Apoiados em A. Hibbard, sintetizamos as caracterís­ticas da literatura impressionista:

  • Registro de impressões, emoções e sentimentos, despertados no artista através dos sentidos, cenas, incidentes, caracteres. Importância maior às sensações causadas que à causa propriamente dita.
  • As sensações e emoções são importantes no mo­mento em que se verificam. Relevo à “percepção visual do instante”, valorizando-se a cor, a atmosfera, o efeito dos tons.
  • Valorização dos estados de alma, das emoções, que são mais destacadas que o enredo ou a ação na narrativa; importa mais o efeito do que a estrutura.
  • Ênfase na reprodução das emoções, sentimentos e atitudes individuais: traduz-se a vida interior, “a razão cede o passo às sensações”.
  • Interpretação da natureza, “invenção” da paisa­gem mais do que descrição objetiva.
  • Valorização da memória. Tentativa de buscar o tempo perdido através da impressão provocada pela realidade num momento dado. Importância do momentâneo, do fragmentário, do instável, do móvel, do subjetivo.

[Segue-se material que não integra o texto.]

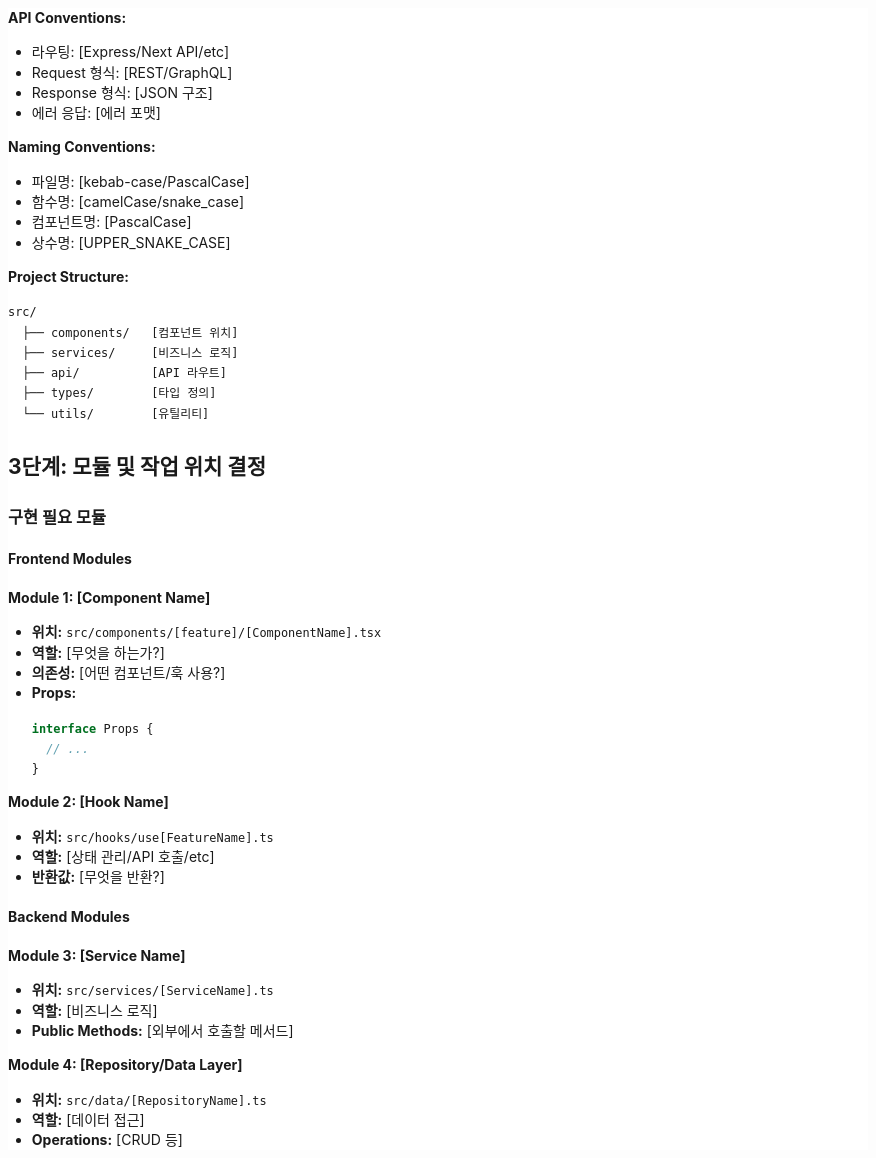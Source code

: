 **API Conventions:**
- 라우팅: [Express/Next API/etc]
- Request 형식: [REST/GraphQL]
- Response 형식: [JSON 구조]
- 에러 응답: [에러 포맷]

**Naming Conventions:**
- 파일명: [kebab-case/PascalCase]
- 함수명: [camelCase/snake_case]
- 컴포넌트명: [PascalCase]
- 상수명: [UPPER_SNAKE_CASE]

**Project Structure:**
```
src/
  ├── components/   [컴포넌트 위치]
  ├── services/     [비즈니스 로직]
  ├── api/          [API 라우트]
  ├── types/        [타입 정의]
  └── utils/        [유틸리티]
```

## 3단계: 모듈 및 작업 위치 결정

### 구현 필요 모듈

#### Frontend Modules

**Module 1: [Component Name]**
- **위치:** `src/components/[feature]/[ComponentName].tsx`
- **역할:** [무엇을 하는가?]
- **의존성:** [어떤 컴포넌트/훅 사용?]
- **Props:**
  ```typescript
  interface Props {
    // ...
  }
  ```

**Module 2: [Hook Name]**
- **위치:** `src/hooks/use[FeatureName].ts`
- **역할:** [상태 관리/API 호출/etc]
- **반환값:** [무엇을 반환?]

#### Backend Modules

**Module 3: [Service Name]**
- **위치:** `src/services/[ServiceName].ts`
- **역할:** [비즈니스 로직]
- **Public Methods:** [외부에서 호출할 메서드]

**Module 4: [Repository/Data Layer]**
- **위치:** `src/data/[RepositoryName].ts`
- **역할:** [데이터 접근]
- **Operations:** [CRUD 등]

Características do estilo impressionista

  • Valorização da cor, dos efeitos tonais, para repro­duzir a “percepção visual do instante”. Portanto, frequência da sinestesia.
  • Pontilhismo ou período em leque: acúmulo de detalhes, sem realce para nenhum deles. Ex.: “O luar surgiu, as pessoas passavam apressadas, um trem chega­va de longe”.
  • Hipálage e emprego de adjetivo-advérbio. Ex.: O convidado tentou uma garfada tímida. Todos voltaram felizes. “O voo branco das garças.” (Cecília Meireles).
  • Valorização do substantivo abstrato que surge de um adjetivo. Ex.: “Brancura de luz” em vez de “luz branca”; “maciez do pelo” em vez de “pelo macio”.
  • Relevo da impressão: vaguidade, imagens ilógi­cas, que aproximam realidades distantes. Ex.: “Caquinhos de luar embelezam o mármore”.
  • Parataxe: abandono das conjunções, principal­mente as subordinativas. Ex.: Não sairei. Vai chover.
  • Frequência da prosopopeia. Ex.: “A voz sonolenta das fontes”.
  • Frase nominal, expressão sintética, metáfora elíptica. Ex.: Ele olhou-me. Um monstro.
  • Aspecto permansivo (continuidade da ação): gerúndio, imperfeito do indicativo, infinitivo precedido pelo “a”, verbos intransitivos ou empregados intransitivamente. Ex.: As aves voando. Ao longe, a música prosseguia. Eram todos a gritar. Cabe-nos rir e perdoar.
  • Associação “concreto/abstrato”. Ex.: “Enfiado na poltrona da sua melancolia”. (Fernando Pessoa). “Vamos abrindo um matagal de dores”. (Cesário Verde).
  • “Linguagem expressiva, colorida, sonora, a suge­rir mais do que dizem as palavras.”